(Data records)
********************
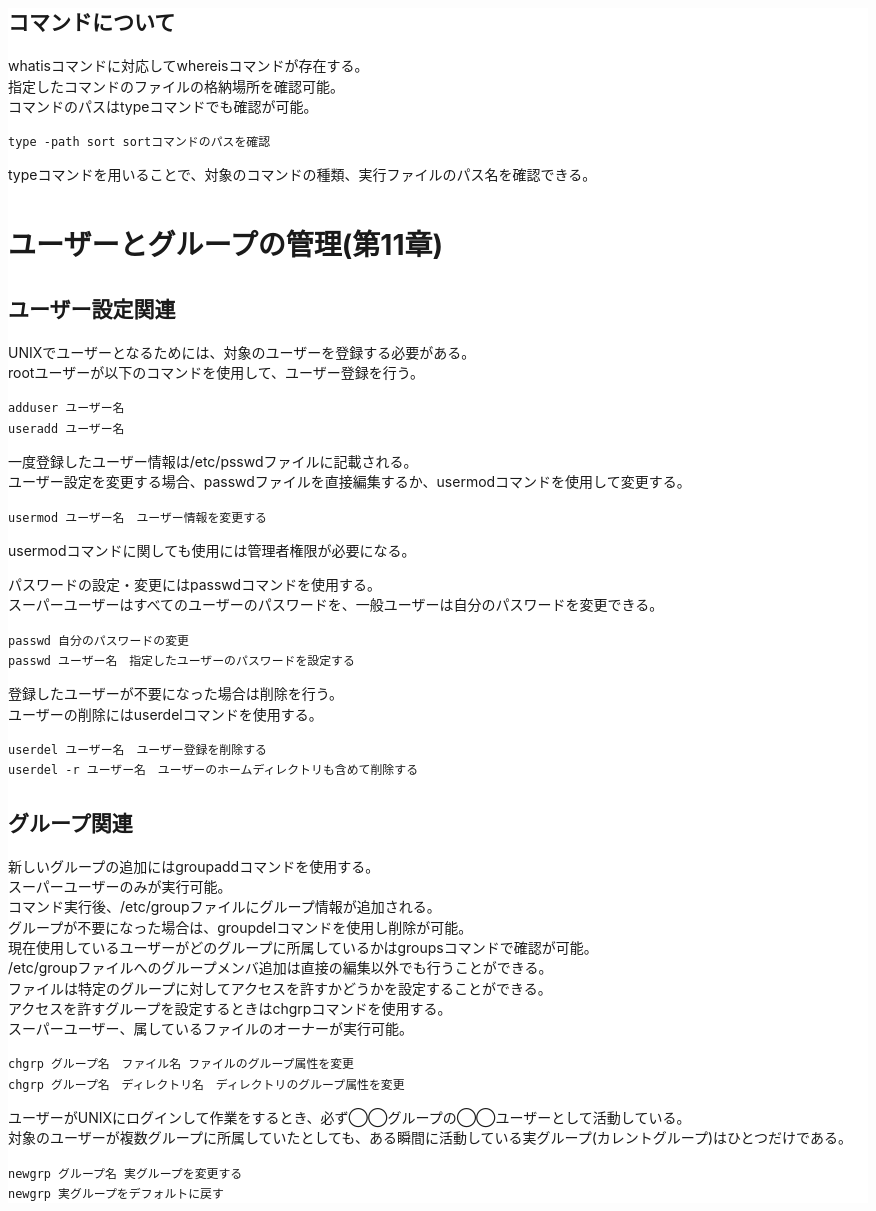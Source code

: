 ## コマンドについて  
whatisコマンドに対応してwhereisコマンドが存在する。  
指定したコマンドのファイルの格納場所を確認可能。  
コマンドのパスはtypeコマンドでも確認が可能。  
```
type -path sort sortコマンドのパスを確認
```
typeコマンドを用いることで、対象のコマンドの種類、実行ファイルのパス名を確認できる。  

# ユーザーとグループの管理(第11章)  

## ユーザー設定関連  
UNIXでユーザーとなるためには、対象のユーザーを登録する必要がある。  
rootユーザーが以下のコマンドを使用して、ユーザー登録を行う。  
```
adduser ユーザー名
useradd ユーザー名  
```
一度登録したユーザー情報は/etc/psswdファイルに記載される。  
ユーザー設定を変更する場合、passwdファイルを直接編集するか、usermodコマンドを使用して変更する。  
```
usermod ユーザー名　ユーザー情報を変更する
```
usermodコマンドに関しても使用には管理者権限が必要になる。  

パスワードの設定・変更にはpasswdコマンドを使用する。  
スーパーユーザーはすべてのユーザーのパスワードを、一般ユーザーは自分のパスワードを変更できる。  
```
passwd 自分のパスワードの変更
passwd ユーザー名　指定したユーザーのパスワードを設定する
```
登録したユーザーが不要になった場合は削除を行う。  
ユーザーの削除にはuserdelコマンドを使用する。  
```
userdel ユーザー名　ユーザー登録を削除する
userdel -r ユーザー名　ユーザーのホームディレクトリも含めて削除する  
```

## グループ関連  
新しいグループの追加にはgroupaddコマンドを使用する。  
スーパーユーザーのみが実行可能。  
コマンド実行後、/etc/groupファイルにグループ情報が追加される。  
グループが不要になった場合は、groupdelコマンドを使用し削除が可能。  
現在使用しているユーザーがどのグループに所属しているかはgroupsコマンドで確認が可能。  
/etc/groupファイルへのグループメンバ追加は直接の編集以外でも行うことができる。  
ファイルは特定のグループに対してアクセスを許すかどうかを設定することができる。  
アクセスを許すグループを設定するときはchgrpコマンドを使用する。  
スーパーユーザー、属しているファイルのオーナーが実行可能。
```
chgrp グループ名　ファイル名 ファイルのグループ属性を変更
chgrp グループ名　ディレクトリ名　ディレクトリのグループ属性を変更  
```
ユーザーがUNIXにログインして作業をするとき、必ず◯◯グループの◯◯ユーザーとして活動している。  
対象のユーザーが複数グループに所属していたとしても、ある瞬間に活動している実グループ(カレントグループ)はひとつだけである。  
```
newgrp グループ名 実グループを変更する
newgrp 実グループをデフォルトに戻す
```
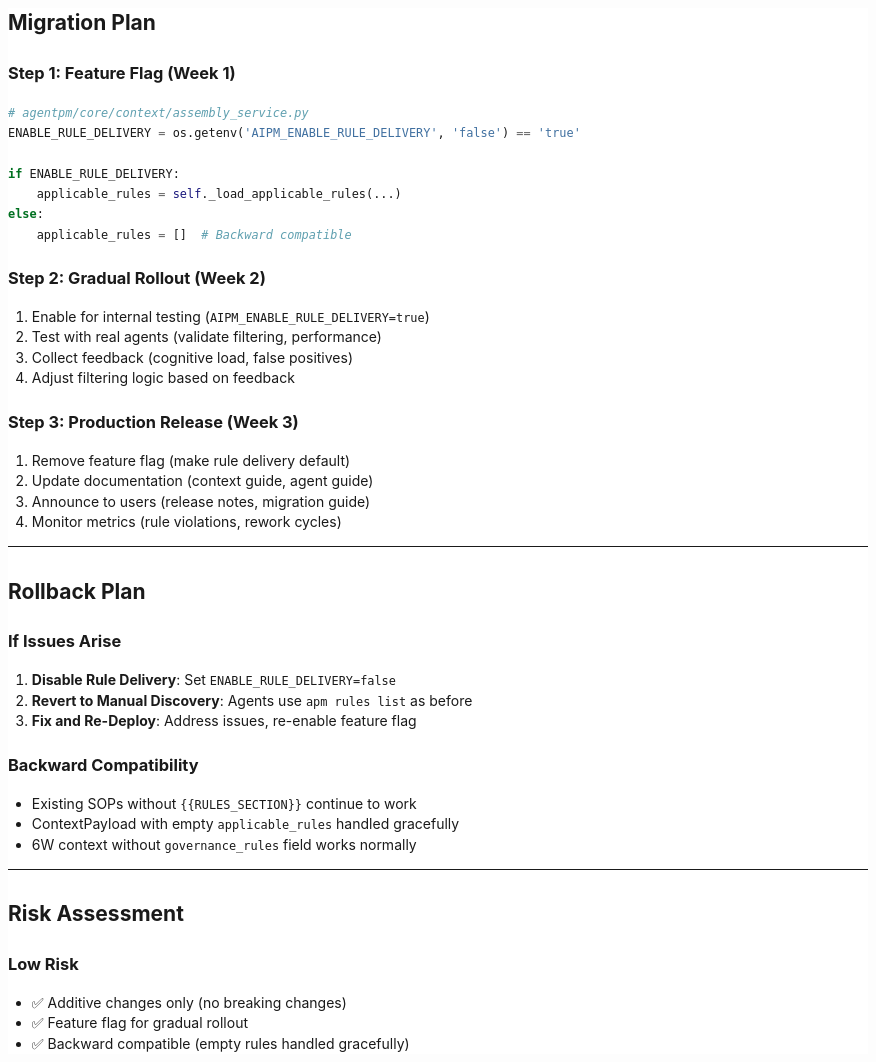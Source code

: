 
## Migration Plan

### Step 1: Feature Flag (Week 1)
```python
# agentpm/core/context/assembly_service.py
ENABLE_RULE_DELIVERY = os.getenv('AIPM_ENABLE_RULE_DELIVERY', 'false') == 'true'

if ENABLE_RULE_DELIVERY:
    applicable_rules = self._load_applicable_rules(...)
else:
    applicable_rules = []  # Backward compatible
```

### Step 2: Gradual Rollout (Week 2)
1. Enable for internal testing (`AIPM_ENABLE_RULE_DELIVERY=true`)
2. Test with real agents (validate filtering, performance)
3. Collect feedback (cognitive load, false positives)
4. Adjust filtering logic based on feedback

### Step 3: Production Release (Week 3)
1. Remove feature flag (make rule delivery default)
2. Update documentation (context guide, agent guide)
3. Announce to users (release notes, migration guide)
4. Monitor metrics (rule violations, rework cycles)

---

## Rollback Plan

### If Issues Arise
1. **Disable Rule Delivery**: Set `ENABLE_RULE_DELIVERY=false`
2. **Revert to Manual Discovery**: Agents use `apm rules list` as before
3. **Fix and Re-Deploy**: Address issues, re-enable feature flag

### Backward Compatibility
- Existing SOPs without `{{RULES_SECTION}}` continue to work
- ContextPayload with empty `applicable_rules` handled gracefully
- 6W context without `governance_rules` field works normally

---

## Risk Assessment

### Low Risk
- ✅ Additive changes only (no breaking changes)
- ✅ Feature flag for gradual rollout
- ✅ Backward compatible (empty rules handled gracefully)
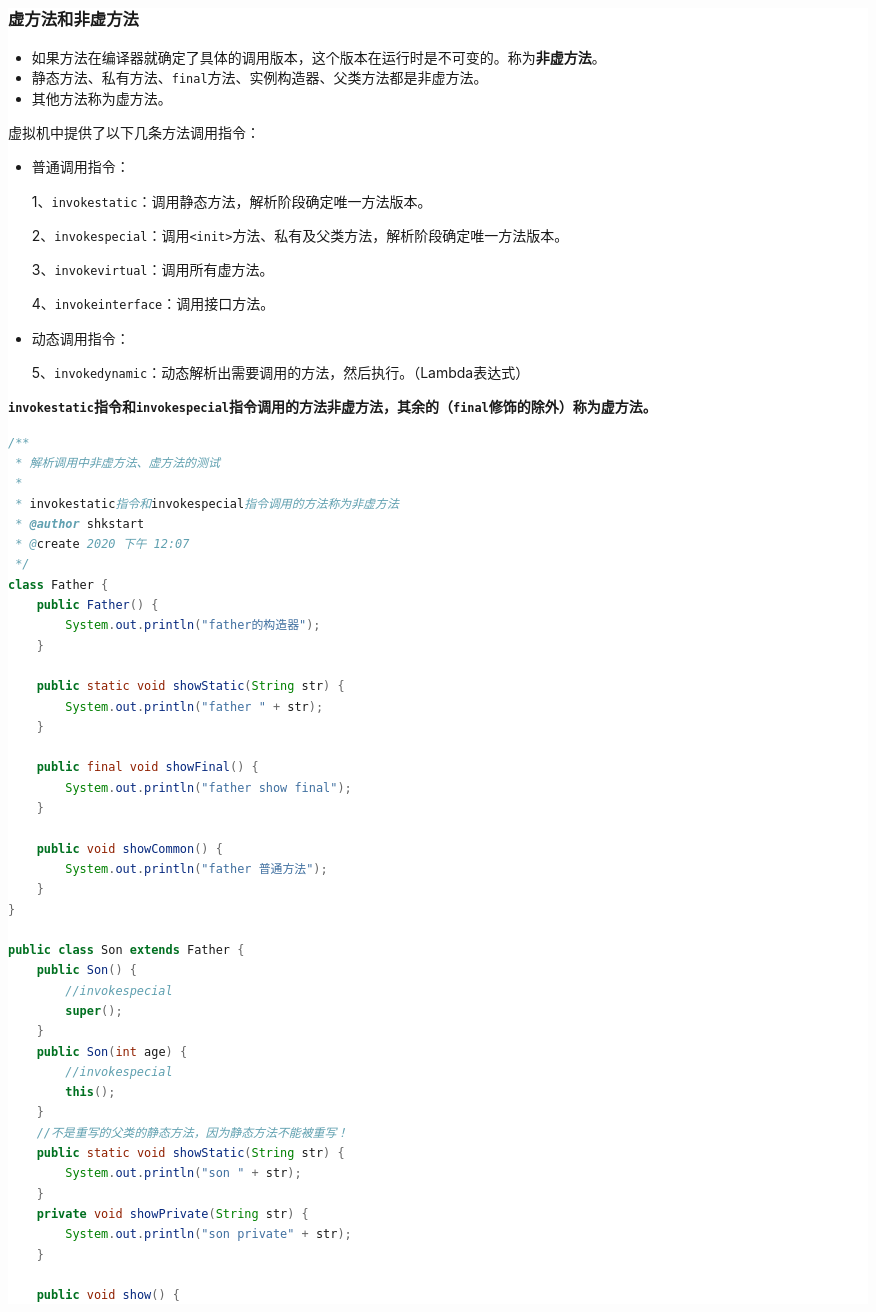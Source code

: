 ### 虚方法和非虚方法

- 如果方法在编译器就确定了具体的调用版本，这个版本在运行时是不可变的。称为**非虚方法**。
- 静态方法、私有方法、`final`方法、实例构造器、父类方法都是非虚方法。
- 其他方法称为虚方法。

虚拟机中提供了以下几条方法调用指令：

- 普通调用指令：

  1、`invokestatic`：调用静态方法，解析阶段确定唯一方法版本。

  2、`invokespecial`：调用`<init>`方法、私有及父类方法，解析阶段确定唯一方法版本。

  3、`invokevirtual`：调用所有虚方法。

  4、`invokeinterface`：调用接口方法。

- 动态调用指令：

  5、`invokedynamic`：动态解析出需要调用的方法，然后执行。（Lambda表达式）

**`invokestatic`指令和`invokespecial`指令调用的方法非虚方法，其余的（`final`修饰的除外）称为虚方法。**

```java
/**
 * 解析调用中非虚方法、虚方法的测试
 *
 * invokestatic指令和invokespecial指令调用的方法称为非虚方法
 * @author shkstart
 * @create 2020 下午 12:07
 */
class Father {
    public Father() {
        System.out.println("father的构造器");
    }

    public static void showStatic(String str) {
        System.out.println("father " + str);
    }

    public final void showFinal() {
        System.out.println("father show final");
    }

    public void showCommon() {
        System.out.println("father 普通方法");
    }
}

public class Son extends Father {
    public Son() {
        //invokespecial
        super();
    }
    public Son(int age) {
        //invokespecial
        this();
    }
    //不是重写的父类的静态方法，因为静态方法不能被重写！
    public static void showStatic(String str) {
        System.out.println("son " + str);
    }
    private void showPrivate(String str) {
        System.out.println("son private" + str);
    }

    public void show() {
```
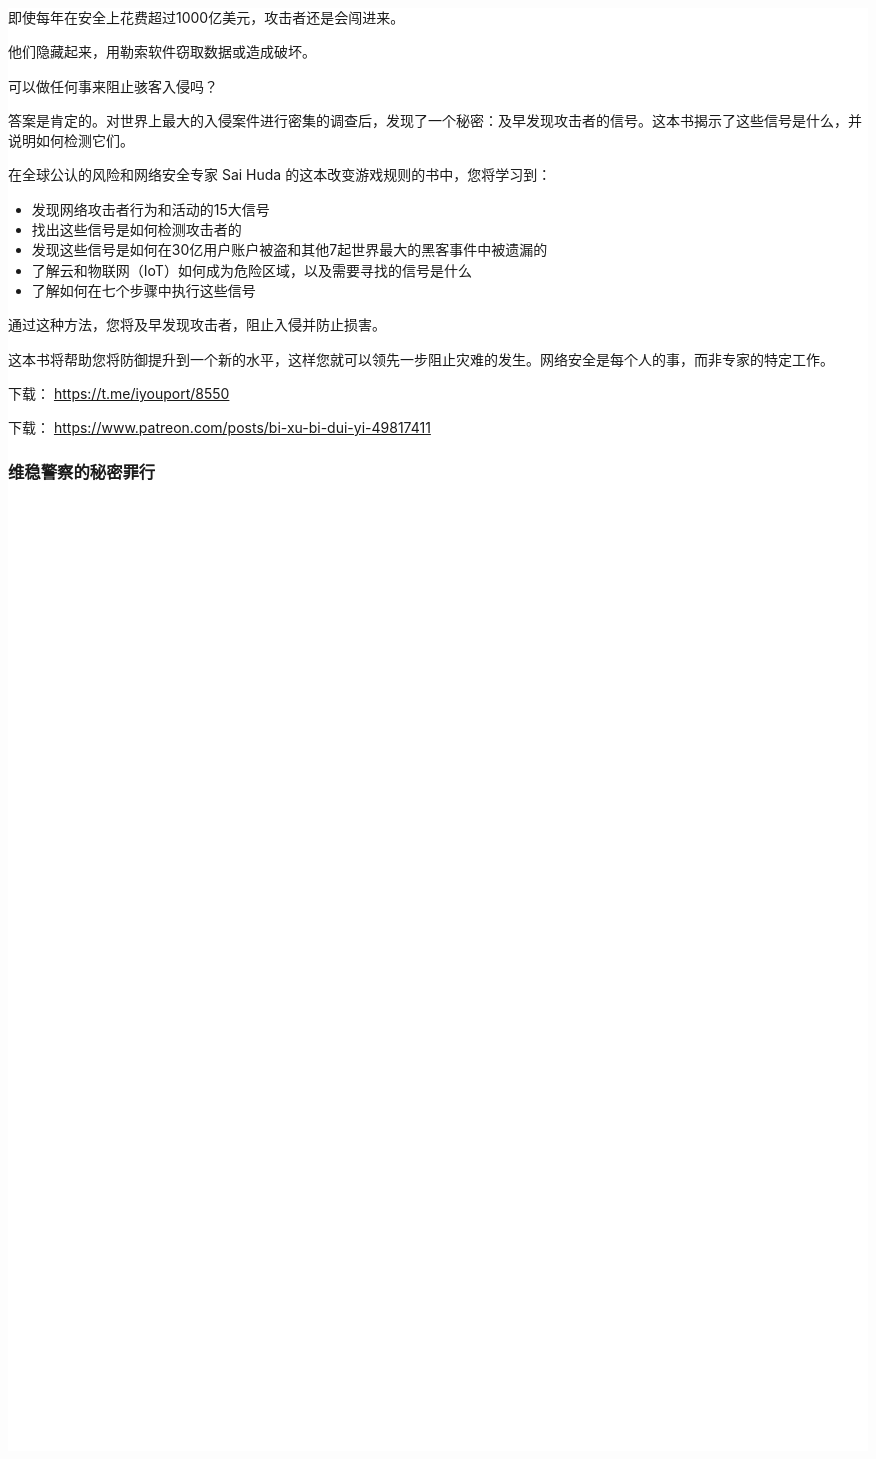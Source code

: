   </p>
  <p>
   即使每年在安全上花费超过1000亿美元，攻击者还是会闯进来。
  </p>
  <p>
   他们隐藏起来，用勒索软件窃取数据或造成破坏。
  </p>
  <p>
   可以做任何事来阻止骇客入侵吗？
  </p>
  <p>
   答案是肯定的。对世界上最大的入侵案件进行密集的调查后，发现了一个秘密：及早发现攻击者的信号。这本书揭示了这些信号是什么，并说明如何检测它们。
  </p>
  <p>
   在全球公认的风险和网络安全专家 Sai Huda 的这本改变游戏规则的书中，您将学习到：
  </p>
  <ul>
   <li>
    发现网络攻击者行为和活动的15大信号
   </li>
   <li>
    找出这些信号是如何检测攻击者的
   </li>
   <li>
    发现这些信号是如何在30亿用户账户被盗和其他7起世界最大的黑客事件中被遗漏的
   </li>
   <li>
    了解云和物联网（IoT）如何成为危险区域，以及需要寻找的信号是什么
   </li>
   <li>
    了解如何在七个步骤中执行这些信号
   </li>
  </ul>
  <p>
   通过这种方法，您将及早发现攻击者，阻止入侵并防止损害。
  </p>
  <p>
   这本书将帮助您将防御提升到一个新的水平，这样您就可以领先一步阻止灾难的发生。网络安全是每个人的事，而非专家的特定工作。
  </p>
  <p>
   下载：
   <a href="https://t.me/iyouport/8550" rel="">
    https://t.me/iyouport/8550
   </a>
  </p>
  <p>
   下载：
   <a href="https://www.patreon.com/posts/bi-xu-bi-dui-yi-49817411" rel="">
    https://www.patreon.com/posts/bi-xu-bi-dui-yi-49817411
   </a>
  </p>
  <h3>
   <strong>
    维稳警察的秘密罪行
   </strong>
  </h3>
  <div class="captioned-image-container">
   <figure>
    <a class="image-link image2 image2-944-620" href="https://i1.wp.com/cdn.substack.com/image/fetch/f_auto,q_auto:good,fl_progressive:steep/https%3A%2F%2Fbucketeer-e05bbc84-baa3-437e-9518-adb32be77984.s3.amazonaws.com%2Fpublic%2Fimages%2Fa9859350-3020-4bca-bb45-65a6951a7b6b_620x944.png?ssl=1" rel="nofollow noopener" target="_blank">
     <img alt="" class="sizing-default aligncenter jetpack-lazy-image" data-attrs='{"src":"https://bucketeer-e05bbc84-baa3-437e-9518-adb32be77984.s3.amazonaws.com/public/images/a9859350-3020-4bca-bb45-65a6951a7b6b_620x944.png","fullscreen":null,"height":944,"width":620,"resizeWidth":null,"bytes":null,"alt":null,"title":null,"type":null,"href":null}' data-lazy-src="https://i1.wp.com/cdn.substack.com/image/fetch/w_1100,c_limit,f_auto,q_auto:good,fl_progressive:steep/https%3A%2F%2Fbucketeer-e05bbc84-baa3-437e-9518-adb32be77984.s3.amazonaws.com%2Fpublic%2Fimages%2Fa9859350-3020-4bca-bb45-65a6951a7b6b_620x944.png?resize=620%2C944&amp;is-pending-load=1#038;ssl=1" data-recalc-dims="1" height="944" src="https://i1.wp.com/cdn.substack.com/image/fetch/w_1100,c_limit,f_auto,q_auto:good,fl_progressive:steep/https%3A%2F%2Fbucketeer-e05bbc84-baa3-437e-9518-adb32be77984.s3.amazonaws.com%2Fpublic%2Fimages%2Fa9859350-3020-4bca-bb45-65a6951a7b6b_620x944.png?resize=620%2C944&amp;ssl=1" srcset="data:image/gif;base64,R0lGODlhAQABAIAAAAAAAP///yH5BAEAAAAALAAAAAABAAEAAAIBRAA7" width="620"/>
********************
To do: All lines above holding the word "newgrp" make up the answer; copy each one.

Answer to this exercise:
newgrp グループ名 実グループを変更する
newgrp 実グループをデフォルトに戻す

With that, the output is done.